---- Source data

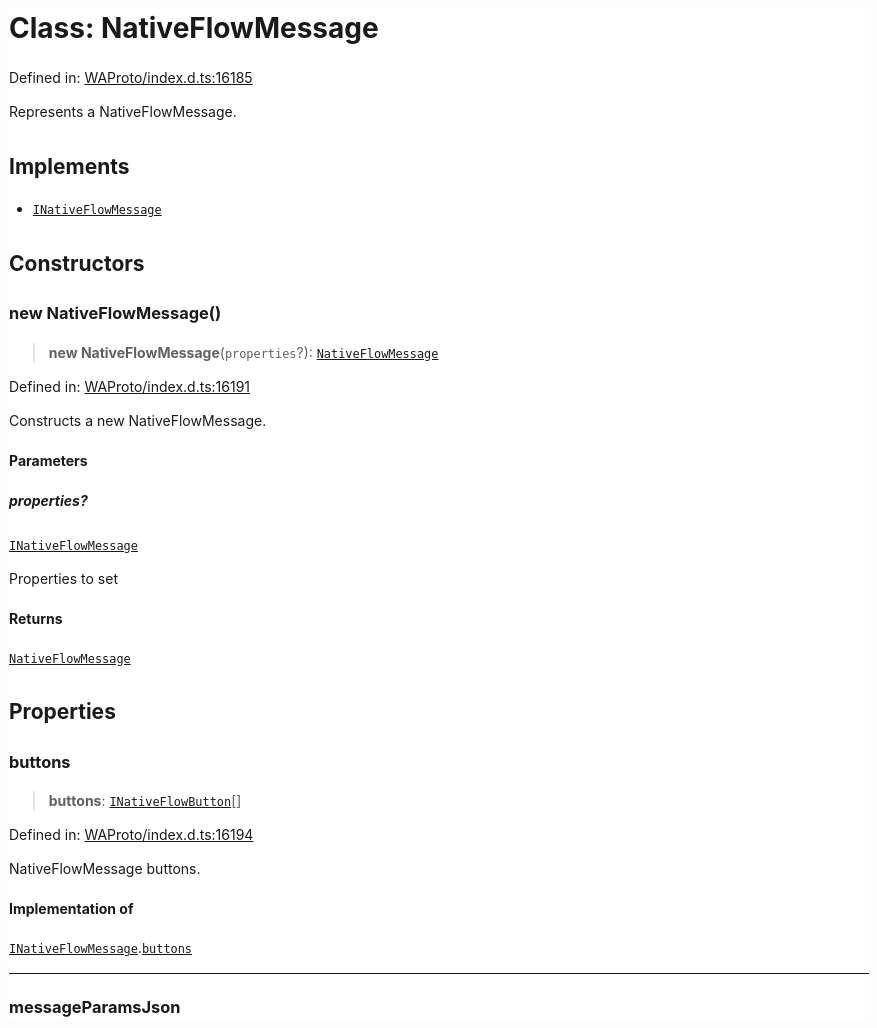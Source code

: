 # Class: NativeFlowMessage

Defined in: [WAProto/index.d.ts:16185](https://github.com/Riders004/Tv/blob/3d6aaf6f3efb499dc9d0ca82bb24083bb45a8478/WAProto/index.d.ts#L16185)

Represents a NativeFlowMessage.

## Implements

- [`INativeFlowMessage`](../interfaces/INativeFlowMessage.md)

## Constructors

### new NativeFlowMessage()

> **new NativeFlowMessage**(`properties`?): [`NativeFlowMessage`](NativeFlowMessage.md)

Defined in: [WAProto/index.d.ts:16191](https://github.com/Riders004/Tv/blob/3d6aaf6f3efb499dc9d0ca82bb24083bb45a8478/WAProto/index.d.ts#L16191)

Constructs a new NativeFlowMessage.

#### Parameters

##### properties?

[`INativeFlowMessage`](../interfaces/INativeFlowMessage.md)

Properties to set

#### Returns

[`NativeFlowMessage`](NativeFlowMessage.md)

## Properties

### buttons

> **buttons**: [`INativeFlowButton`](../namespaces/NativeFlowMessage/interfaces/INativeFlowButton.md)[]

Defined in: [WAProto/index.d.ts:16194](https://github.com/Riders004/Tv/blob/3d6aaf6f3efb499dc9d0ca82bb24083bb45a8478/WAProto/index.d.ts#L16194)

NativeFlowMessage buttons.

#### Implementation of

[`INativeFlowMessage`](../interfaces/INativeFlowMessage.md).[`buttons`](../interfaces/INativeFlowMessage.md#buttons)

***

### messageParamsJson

--------
---- Source data

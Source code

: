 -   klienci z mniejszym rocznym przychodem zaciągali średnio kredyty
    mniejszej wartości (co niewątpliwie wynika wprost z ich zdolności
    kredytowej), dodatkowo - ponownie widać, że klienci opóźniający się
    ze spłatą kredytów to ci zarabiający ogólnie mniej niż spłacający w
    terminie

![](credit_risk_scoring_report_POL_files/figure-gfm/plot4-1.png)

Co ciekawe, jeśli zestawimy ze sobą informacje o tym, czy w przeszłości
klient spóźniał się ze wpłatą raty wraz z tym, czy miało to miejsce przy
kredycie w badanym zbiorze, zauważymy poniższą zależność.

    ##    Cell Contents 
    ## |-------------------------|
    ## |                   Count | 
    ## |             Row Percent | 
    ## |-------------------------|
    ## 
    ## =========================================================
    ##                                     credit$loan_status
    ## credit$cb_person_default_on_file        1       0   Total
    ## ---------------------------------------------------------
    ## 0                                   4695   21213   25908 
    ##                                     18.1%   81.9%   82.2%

--------

Tally up the lines holding the word "https" in the data above, and answer with that figure only.

[Finished exercise]: 3